Work required
Each line holding the string "that" is to be copied from the data.
___
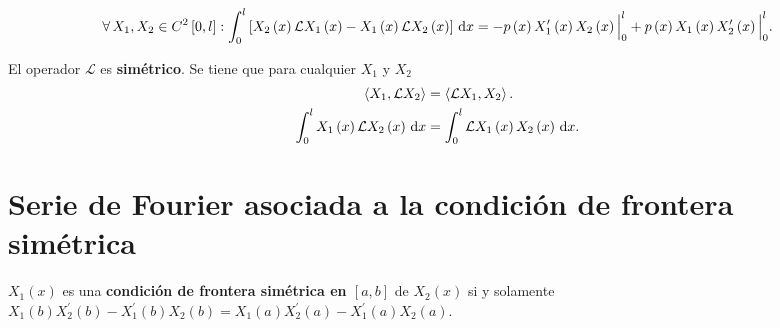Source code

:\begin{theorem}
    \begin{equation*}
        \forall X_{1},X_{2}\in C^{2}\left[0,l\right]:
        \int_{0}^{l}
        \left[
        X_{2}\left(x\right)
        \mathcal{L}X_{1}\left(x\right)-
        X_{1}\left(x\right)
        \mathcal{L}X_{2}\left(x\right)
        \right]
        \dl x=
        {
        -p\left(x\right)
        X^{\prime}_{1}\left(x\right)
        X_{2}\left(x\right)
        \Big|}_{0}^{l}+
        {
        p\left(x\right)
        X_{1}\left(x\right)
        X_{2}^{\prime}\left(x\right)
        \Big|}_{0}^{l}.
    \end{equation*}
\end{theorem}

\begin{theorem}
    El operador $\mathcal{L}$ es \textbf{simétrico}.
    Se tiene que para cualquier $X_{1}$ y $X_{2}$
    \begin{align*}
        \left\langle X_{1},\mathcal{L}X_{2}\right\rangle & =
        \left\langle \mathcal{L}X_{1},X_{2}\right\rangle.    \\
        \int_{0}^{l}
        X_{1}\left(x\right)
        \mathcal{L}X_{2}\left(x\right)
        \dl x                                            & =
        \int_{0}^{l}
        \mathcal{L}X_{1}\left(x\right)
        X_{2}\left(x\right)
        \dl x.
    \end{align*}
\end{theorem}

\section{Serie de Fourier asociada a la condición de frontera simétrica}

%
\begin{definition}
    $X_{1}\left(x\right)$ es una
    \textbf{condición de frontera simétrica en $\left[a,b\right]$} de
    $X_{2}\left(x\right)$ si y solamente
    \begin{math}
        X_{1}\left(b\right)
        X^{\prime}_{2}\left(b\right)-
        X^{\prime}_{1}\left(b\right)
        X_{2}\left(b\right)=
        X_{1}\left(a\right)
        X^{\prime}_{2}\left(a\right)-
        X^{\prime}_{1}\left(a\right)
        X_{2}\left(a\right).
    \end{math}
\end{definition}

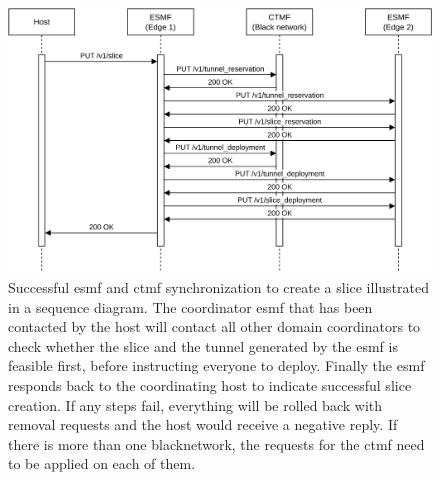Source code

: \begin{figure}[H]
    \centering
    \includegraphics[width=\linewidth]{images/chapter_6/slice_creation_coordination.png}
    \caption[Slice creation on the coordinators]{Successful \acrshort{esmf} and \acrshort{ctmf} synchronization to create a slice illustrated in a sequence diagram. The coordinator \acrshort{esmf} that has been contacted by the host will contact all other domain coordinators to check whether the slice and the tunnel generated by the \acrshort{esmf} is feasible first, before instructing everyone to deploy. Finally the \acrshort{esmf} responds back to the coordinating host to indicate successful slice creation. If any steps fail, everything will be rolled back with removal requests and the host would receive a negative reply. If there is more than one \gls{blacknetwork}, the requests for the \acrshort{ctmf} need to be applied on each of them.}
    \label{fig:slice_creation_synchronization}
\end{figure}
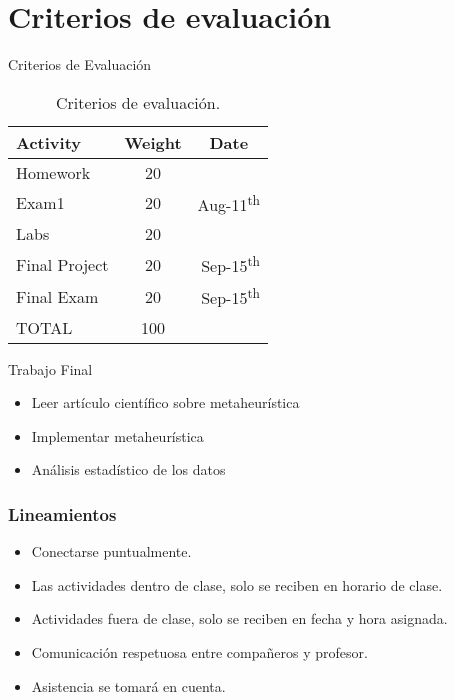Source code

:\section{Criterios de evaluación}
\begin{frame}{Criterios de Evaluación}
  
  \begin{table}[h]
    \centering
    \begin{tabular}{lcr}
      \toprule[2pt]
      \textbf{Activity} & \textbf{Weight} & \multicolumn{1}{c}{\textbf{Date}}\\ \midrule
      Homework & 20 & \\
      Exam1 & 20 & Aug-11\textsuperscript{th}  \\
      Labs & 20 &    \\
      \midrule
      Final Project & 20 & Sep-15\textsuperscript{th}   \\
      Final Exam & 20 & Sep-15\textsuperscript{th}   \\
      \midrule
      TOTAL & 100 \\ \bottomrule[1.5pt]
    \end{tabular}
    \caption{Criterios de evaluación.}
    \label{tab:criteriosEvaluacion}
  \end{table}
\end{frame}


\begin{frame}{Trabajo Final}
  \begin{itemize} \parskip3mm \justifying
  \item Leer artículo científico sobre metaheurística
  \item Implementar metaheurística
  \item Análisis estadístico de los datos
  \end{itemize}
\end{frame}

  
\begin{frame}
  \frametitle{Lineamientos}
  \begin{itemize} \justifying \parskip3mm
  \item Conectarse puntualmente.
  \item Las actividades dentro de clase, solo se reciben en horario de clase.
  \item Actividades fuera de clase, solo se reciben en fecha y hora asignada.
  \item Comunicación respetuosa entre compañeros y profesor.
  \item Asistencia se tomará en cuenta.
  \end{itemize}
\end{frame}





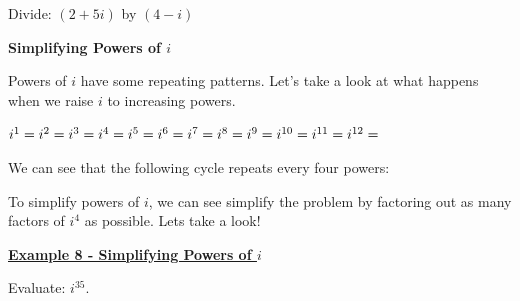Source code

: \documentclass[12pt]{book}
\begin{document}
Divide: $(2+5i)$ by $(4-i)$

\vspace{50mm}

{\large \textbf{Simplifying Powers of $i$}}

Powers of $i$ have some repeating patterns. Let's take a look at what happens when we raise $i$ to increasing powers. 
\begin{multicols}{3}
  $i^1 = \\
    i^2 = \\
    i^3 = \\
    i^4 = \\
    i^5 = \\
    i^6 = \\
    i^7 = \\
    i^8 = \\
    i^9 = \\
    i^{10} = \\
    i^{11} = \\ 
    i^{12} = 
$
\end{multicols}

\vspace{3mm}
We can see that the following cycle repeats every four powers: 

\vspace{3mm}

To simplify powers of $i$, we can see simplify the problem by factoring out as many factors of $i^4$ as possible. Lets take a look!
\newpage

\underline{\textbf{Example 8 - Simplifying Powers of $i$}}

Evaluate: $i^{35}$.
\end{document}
___
Answer for the task
    \caption[Slice creation on the coordinators]{Successful \acrshort{esmf} and \acrshort{ctmf} synchronization to create a slice illustrated in a sequence diagram. The coordinator \acrshort{esmf} that has been contacted by the host will contact all other domain coordinators to check whether the slice and the tunnel generated by the \acrshort{esmf} is feasible first, before instructing everyone to deploy. Finally the \acrshort{esmf} responds back to the coordinating host to indicate successful slice creation. If any steps fail, everything will be rolled back with removal requests and the host would receive a negative reply. If there is more than one \gls{blacknetwork}, the requests for the \acrshort{ctmf} need to be applied on each of them.}
We can see that the following cycle repeats every four powers: 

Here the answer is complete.